==== Extracted information

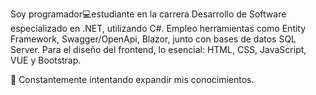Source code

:Soy programador💻estudiante en la carrera Desarrollo de Software especializado en .NET, utilizando C#. Empleo herramientas como Entity Framework, Swagger/OpenApi, Blazor, junto con bases de datos SQL Server. Para el diseño del frontend, lo esencial: HTML, CSS, JavaScript, VUE y Bootstrap.

🌱 Constantemente intentando expandir mis conocimientos.
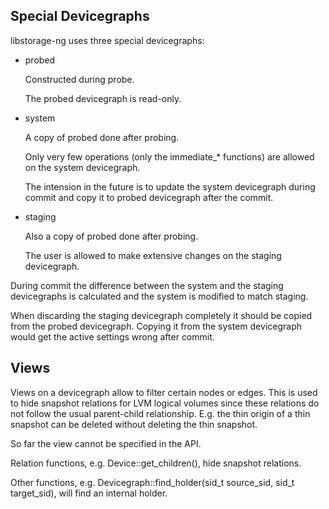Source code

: 
Special Devicegraphs
--------------------

libstorage-ng uses three special devicegraphs:


* probed

  Constructed during probe.

  The probed devicegraph is read-only.


* system

  A copy of probed done after probing.

  Only very few operations (only the immediate_* functions) are allowed on the
  system devicegraph.

  The intension in the future is to update the system devicegraph during
  commit and copy it to probed devicegraph after the commit.


* staging

  Also a copy of probed done after probing.

  The user is allowed to make extensive changes on the staging devicegraph.


During commit the difference between the system and the staging devicegraphs
is calculated and the system is modified to match staging.

When discarding the staging devicegraph completely it should be copied from
the probed devicegraph. Copying it from the system devicegraph would get the
active settings wrong after commit.



Views
-----

Views on a devicegraph allow to filter certain nodes or edges. This is
used to hide snapshot relations for LVM logical volumes since these
relations do not follow the usual parent-child relationship. E.g. the
thin origin of a thin snapshot can be deleted without deleting the
thin snapshot.

So far the view cannot be specified in the API.

Relation functions, e.g. Device::get_children(), hide snapshot
relations.

Other functions, e.g. Devicegraph::find_holder(sid_t source_sid, sid_t
target_sid), will find an internal holder.
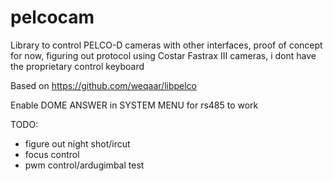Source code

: # pelcocam
Library to control PELCO-D cameras with other interfaces, proof of concept for now, figuring out protocol using Costar Fastrax III cameras, i dont have the proprietary control keyboard

Based on https://github.com/weqaar/libpelco

Enable DOME ANSWER in SYSTEM MENU for rs485 to work

TODO:
* figure out night shot/ircut
* focus control
* pwm control/ardugimbal test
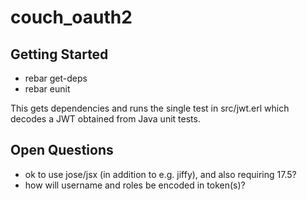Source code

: # couch_oauth2

## Getting Started

- rebar get-deps
- rebar eunit

This gets dependencies and runs the single test in src/jwt.erl which
decodes a JWT obtained from Java unit tests.

## Open Questions

- ok to use jose/jsx (in addition to e.g. jiffy), and also requiring 17.5?
- how will username and roles be encoded in token(s)?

========

→ Problem to solve:
Give the count of lines in the listing that hold the word "commit", and nothing else.

→ Result for this task:
3